Many years later, walking back from a night out (driving so sober!) and rather than walking round my friend's 6 inch high chain link fence, I decided to step over it and 'save time'. First foot went over fine, then I caught my other foot on the fence and went flat on my face. Cue much hilarity from said friends. Walked around on increasingly swollen foot for 3 days before work finally sent me to A&E.
I'd broken my 5th metatarsal (apparently the same one as David Beckham).
Was in a backplate cast for 6 weeks and ExP had to come over every day to take the kids to school Grin

TSSDNCOP · 12/06/2021 23:59

I looped the end of my finger off because I was talking while I was conditioning roses.
It was glued back on but looks like it's been gnawed.

honeyharris · 13/06/2021 13:20

We were at Perth Races on a very rainy day and as I was chasing my then toddler I ran into the back of the giant TV screen and gave myself a black eye.

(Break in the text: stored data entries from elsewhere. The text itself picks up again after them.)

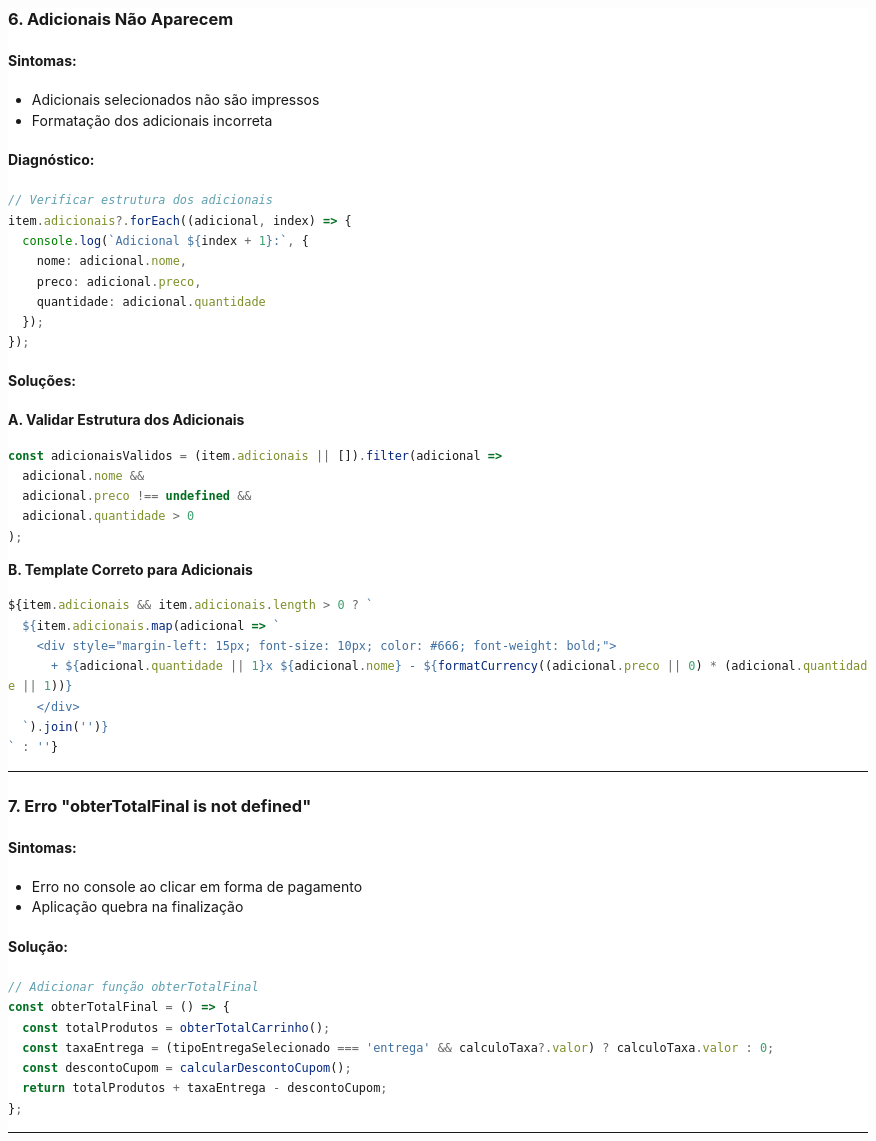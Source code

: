 
### **6. Adicionais Não Aparecem**

#### **Sintomas:**
- Adicionais selecionados não são impressos
- Formatação dos adicionais incorreta

#### **Diagnóstico:**
```typescript
// Verificar estrutura dos adicionais
item.adicionais?.forEach((adicional, index) => {
  console.log(`Adicional ${index + 1}:`, {
    nome: adicional.nome,
    preco: adicional.preco,
    quantidade: adicional.quantidade
  });
});
```

#### **Soluções:**

**A. Validar Estrutura dos Adicionais**
```typescript
const adicionaisValidos = (item.adicionais || []).filter(adicional => 
  adicional.nome && 
  adicional.preco !== undefined && 
  adicional.quantidade > 0
);
```

**B. Template Correto para Adicionais**
```typescript
${item.adicionais && item.adicionais.length > 0 ? `
  ${item.adicionais.map(adicional => `
    <div style="margin-left: 15px; font-size: 10px; color: #666; font-weight: bold;">
      + ${adicional.quantidade || 1}x ${adicional.nome} - ${formatCurrency((adicional.preco || 0) * (adicional.quantidade || 1))}
    </div>
  `).join('')}
` : ''}
```

---

### **7. Erro "obterTotalFinal is not defined"**

#### **Sintomas:**
- Erro no console ao clicar em forma de pagamento
- Aplicação quebra na finalização

#### **Solução:**
```typescript
// Adicionar função obterTotalFinal
const obterTotalFinal = () => {
  const totalProdutos = obterTotalCarrinho();
  const taxaEntrega = (tipoEntregaSelecionado === 'entrega' && calculoTaxa?.valor) ? calculoTaxa.valor : 0;
  const descontoCupom = calcularDescontoCupom();
  return totalProdutos + taxaEntrega - descontoCupom;
};
```

---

Had to go to the St John's ambulance tent for medical attention. The following day my DH was removing a modification he'd made to DS's scooter and sliced through his hand with a knife. We then went on a camping holiday the day after. I had a black eye and my DH a bandaged opposite hand so I was getting some sympathetic looks as it looked like he'd hurt his hand punching me in the eye

SweetestThing · 13/06/2021 13:25

Tested some pasta shells to see if they were cooked and scalded my lips and chin with boiling pasta water. Happened only this week so I have a magnificent blister on my lip. Yay.

spaceghett0 · 13/06/2021 13:30

A jar of peanut better fell out of the cupboard and broke my toe. Work didn't really believe me as it happened on New Year's Eve and I couldn't go back for a while as I couldn't get shoes on or drive.

SweetestThing · 13/06/2021 13:33

Also managed to give myself a black eye by banging into a grab rail in a hotel bathroom when I bent down to pick up the shower gel I'd dropped. Then had to go and deliver a session at conference with a beautiful shiner developing as I spoke. Made for some curious looks...

SkiingIsHeaven · 13/06/2021 13:42

I fell backwards into the sea off some rocks when I was trying to take a photo of my family. I stepped back to get them in the frame better.

I wish someone had videoed it.

Ddot · 13/06/2021 14:25

I broke my collar bone jogging in the park looked up to see where the barking was coming from stepped in a pothole and summersalted but that wasnt what I'm posting about whilst waiting for xray i got talking to a lady who worked nights she stood on her step to go through door and stepped on a snail slipped and broke her leg in three places.

Marriedatfirstyear · 13/06/2021 15:28

@Iheartmysmart
The horse I was riding bolted, went under a low tree which caught me across the top of my riding hat, I came off backwards broke my collarbone, wrist and knocked myself unconscious. Came too with my sister poking me with a stick asking if I was dead.

🤣🤣

Marriedatfirstyear · 13/06/2021 15:29

I seem to always burn myself somehow. I have numerous burn marks from the iron, oven hob etc. Worst part is my skin scars a lot so the marks are there for life.

ViceLikeBlip · 13/06/2021 15:30

I totally read this as "what stupid accents have you had", and I was thinking "well, just this irritating estuary one I've currently got?"